= Beginning of Section =

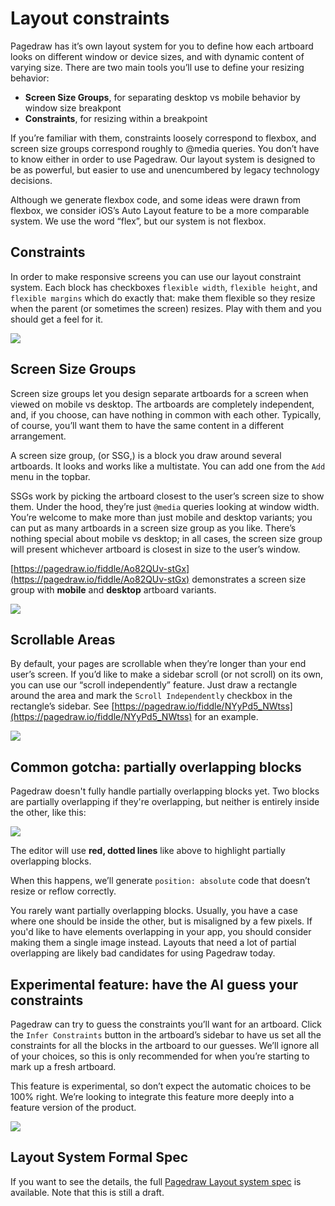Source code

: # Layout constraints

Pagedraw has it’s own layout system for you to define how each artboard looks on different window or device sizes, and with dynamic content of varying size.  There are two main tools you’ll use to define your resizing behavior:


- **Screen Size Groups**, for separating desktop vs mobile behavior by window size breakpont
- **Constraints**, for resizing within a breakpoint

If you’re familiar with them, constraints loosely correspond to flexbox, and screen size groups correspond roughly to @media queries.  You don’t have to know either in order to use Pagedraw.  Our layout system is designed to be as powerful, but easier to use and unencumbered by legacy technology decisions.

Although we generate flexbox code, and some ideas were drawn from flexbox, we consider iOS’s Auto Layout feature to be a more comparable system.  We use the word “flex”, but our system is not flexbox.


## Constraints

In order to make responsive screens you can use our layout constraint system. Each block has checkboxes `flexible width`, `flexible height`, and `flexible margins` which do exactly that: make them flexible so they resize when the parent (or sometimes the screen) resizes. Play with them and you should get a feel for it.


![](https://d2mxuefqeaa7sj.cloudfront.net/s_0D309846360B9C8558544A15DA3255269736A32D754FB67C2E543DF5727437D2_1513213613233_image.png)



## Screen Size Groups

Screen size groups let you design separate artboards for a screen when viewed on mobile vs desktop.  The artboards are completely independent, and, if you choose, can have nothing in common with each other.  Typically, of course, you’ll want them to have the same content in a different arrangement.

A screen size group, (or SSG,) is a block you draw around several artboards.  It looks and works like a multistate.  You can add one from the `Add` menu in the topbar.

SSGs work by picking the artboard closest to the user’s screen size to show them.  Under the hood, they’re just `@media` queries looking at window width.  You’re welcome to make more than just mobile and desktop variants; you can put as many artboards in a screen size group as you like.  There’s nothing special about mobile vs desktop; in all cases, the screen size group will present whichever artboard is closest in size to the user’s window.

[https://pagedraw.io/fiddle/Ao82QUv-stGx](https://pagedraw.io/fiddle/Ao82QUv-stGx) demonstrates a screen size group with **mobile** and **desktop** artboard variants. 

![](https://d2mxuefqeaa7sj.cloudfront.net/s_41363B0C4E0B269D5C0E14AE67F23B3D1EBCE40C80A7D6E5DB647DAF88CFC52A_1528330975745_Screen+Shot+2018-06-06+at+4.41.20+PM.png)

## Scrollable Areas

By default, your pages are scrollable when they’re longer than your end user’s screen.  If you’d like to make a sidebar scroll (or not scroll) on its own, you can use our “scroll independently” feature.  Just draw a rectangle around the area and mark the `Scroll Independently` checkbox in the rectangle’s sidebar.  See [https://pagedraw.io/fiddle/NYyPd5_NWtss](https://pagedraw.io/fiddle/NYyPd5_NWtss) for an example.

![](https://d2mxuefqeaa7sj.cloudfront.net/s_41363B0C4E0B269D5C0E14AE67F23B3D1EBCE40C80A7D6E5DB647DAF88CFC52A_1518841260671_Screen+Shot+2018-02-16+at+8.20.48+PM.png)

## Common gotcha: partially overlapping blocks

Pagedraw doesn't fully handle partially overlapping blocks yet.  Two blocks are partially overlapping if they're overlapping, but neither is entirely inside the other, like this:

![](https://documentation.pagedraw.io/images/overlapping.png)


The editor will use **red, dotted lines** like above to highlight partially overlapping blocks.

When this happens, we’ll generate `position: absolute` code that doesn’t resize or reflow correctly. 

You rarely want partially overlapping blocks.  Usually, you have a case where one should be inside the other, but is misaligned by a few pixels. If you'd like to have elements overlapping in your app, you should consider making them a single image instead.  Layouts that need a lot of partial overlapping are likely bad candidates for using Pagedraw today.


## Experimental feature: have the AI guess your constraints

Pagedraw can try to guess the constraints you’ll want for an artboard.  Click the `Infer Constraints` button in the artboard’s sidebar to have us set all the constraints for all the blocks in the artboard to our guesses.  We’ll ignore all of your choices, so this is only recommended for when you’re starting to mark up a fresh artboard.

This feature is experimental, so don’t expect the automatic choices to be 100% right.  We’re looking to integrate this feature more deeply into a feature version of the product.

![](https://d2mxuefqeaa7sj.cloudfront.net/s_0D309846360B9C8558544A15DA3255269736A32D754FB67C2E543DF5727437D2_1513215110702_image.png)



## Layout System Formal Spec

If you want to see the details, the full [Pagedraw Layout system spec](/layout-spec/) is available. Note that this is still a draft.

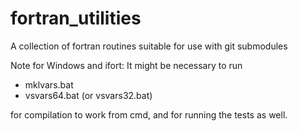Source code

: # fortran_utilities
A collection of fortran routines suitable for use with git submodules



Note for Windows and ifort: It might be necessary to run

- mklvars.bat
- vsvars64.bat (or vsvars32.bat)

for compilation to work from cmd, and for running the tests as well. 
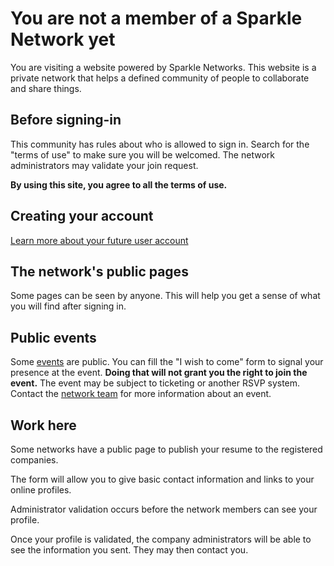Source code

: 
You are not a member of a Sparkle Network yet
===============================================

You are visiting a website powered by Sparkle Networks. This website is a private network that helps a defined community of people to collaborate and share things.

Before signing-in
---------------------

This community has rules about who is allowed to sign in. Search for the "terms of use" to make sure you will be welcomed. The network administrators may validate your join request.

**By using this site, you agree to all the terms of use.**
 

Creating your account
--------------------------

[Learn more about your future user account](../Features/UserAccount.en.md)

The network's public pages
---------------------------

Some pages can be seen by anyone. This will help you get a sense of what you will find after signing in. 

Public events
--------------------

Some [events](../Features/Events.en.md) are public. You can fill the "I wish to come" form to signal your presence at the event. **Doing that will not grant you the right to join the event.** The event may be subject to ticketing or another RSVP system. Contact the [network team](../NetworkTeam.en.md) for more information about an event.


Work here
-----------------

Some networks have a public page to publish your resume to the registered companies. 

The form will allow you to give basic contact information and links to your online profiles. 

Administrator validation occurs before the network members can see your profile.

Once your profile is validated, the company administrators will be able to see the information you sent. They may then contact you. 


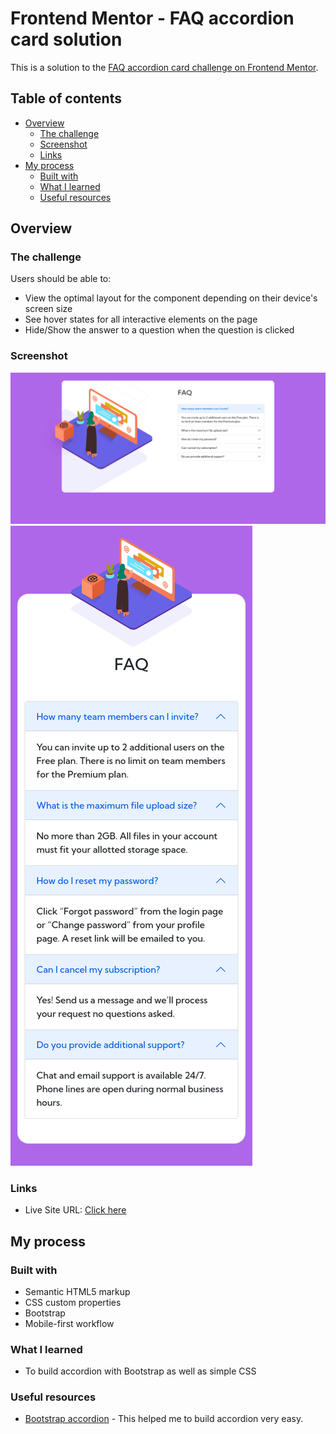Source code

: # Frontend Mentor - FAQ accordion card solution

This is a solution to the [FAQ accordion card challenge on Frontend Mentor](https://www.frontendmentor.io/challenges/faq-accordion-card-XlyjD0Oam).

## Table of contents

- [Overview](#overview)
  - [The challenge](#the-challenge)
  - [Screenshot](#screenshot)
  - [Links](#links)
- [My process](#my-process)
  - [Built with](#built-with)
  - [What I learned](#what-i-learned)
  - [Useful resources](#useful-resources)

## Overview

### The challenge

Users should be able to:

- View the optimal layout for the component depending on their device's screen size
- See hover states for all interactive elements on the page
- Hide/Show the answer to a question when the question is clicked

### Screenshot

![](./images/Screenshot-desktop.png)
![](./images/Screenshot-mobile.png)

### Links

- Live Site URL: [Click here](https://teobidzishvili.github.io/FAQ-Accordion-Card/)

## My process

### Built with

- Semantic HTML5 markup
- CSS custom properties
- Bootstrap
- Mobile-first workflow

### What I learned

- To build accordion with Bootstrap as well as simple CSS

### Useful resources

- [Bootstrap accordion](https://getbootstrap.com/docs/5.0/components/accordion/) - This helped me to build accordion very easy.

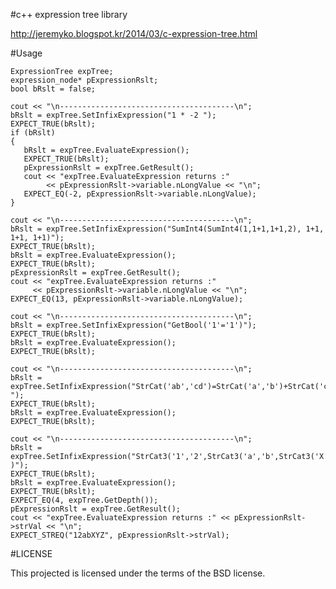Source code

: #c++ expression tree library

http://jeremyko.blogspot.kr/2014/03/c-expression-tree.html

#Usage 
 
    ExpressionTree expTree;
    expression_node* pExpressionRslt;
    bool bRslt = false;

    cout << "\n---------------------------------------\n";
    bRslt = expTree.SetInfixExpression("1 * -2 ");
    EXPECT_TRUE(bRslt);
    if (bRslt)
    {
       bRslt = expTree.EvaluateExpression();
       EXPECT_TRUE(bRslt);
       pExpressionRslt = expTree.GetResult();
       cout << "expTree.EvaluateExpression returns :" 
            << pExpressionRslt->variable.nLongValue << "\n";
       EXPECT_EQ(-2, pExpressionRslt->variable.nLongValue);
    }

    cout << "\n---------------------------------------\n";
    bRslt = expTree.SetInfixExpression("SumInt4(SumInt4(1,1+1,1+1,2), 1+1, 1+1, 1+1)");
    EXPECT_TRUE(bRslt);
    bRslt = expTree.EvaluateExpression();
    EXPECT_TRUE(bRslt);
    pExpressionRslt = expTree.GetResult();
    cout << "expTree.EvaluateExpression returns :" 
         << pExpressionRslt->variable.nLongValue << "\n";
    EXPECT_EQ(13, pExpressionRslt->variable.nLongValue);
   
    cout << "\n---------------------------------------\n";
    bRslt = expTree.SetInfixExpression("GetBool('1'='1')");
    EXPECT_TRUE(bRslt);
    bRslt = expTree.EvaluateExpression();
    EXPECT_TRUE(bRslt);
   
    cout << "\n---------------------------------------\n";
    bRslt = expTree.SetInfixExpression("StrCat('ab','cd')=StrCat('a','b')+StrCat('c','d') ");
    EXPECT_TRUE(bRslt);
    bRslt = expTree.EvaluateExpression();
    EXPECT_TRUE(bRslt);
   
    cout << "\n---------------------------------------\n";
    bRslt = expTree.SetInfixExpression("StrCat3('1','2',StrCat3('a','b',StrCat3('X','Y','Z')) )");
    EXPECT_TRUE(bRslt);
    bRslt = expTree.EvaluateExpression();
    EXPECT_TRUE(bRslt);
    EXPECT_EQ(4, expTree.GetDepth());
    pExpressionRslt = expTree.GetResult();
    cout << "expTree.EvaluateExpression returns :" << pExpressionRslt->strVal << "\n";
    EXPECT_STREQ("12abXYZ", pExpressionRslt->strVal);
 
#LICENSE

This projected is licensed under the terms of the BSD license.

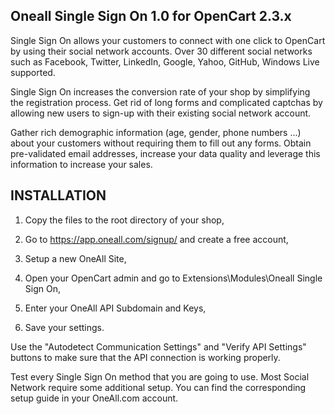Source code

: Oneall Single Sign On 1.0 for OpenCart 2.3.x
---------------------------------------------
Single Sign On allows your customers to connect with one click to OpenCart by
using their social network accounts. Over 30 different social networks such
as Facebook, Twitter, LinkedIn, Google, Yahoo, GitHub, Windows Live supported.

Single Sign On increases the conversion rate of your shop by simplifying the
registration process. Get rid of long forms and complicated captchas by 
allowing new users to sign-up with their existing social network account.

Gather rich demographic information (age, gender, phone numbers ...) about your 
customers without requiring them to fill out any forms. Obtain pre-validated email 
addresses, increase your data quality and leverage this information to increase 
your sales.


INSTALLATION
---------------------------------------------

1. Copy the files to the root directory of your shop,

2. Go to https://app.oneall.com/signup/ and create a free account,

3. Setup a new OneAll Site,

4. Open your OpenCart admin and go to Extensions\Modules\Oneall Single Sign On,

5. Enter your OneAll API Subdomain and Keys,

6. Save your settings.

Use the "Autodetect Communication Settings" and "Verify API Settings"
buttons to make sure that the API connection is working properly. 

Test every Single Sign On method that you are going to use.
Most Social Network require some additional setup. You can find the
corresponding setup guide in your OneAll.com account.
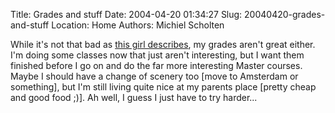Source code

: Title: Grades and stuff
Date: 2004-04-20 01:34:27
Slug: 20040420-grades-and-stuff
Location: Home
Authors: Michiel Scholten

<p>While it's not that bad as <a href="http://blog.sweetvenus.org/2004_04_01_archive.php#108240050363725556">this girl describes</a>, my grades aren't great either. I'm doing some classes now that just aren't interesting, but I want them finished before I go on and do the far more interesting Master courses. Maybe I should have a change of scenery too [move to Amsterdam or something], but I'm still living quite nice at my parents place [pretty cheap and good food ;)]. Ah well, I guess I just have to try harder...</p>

= End of Section =

ACTION ITEM:
Scan the entries above, and wherever a line holds the string "Sparkle", copy it.

EXERCISE ANSWER:
You are not a member of a Sparkle Network yet
You are visiting a website powered by Sparkle Networks. This website is a private network that helps a defined community of people to collaborate and share things.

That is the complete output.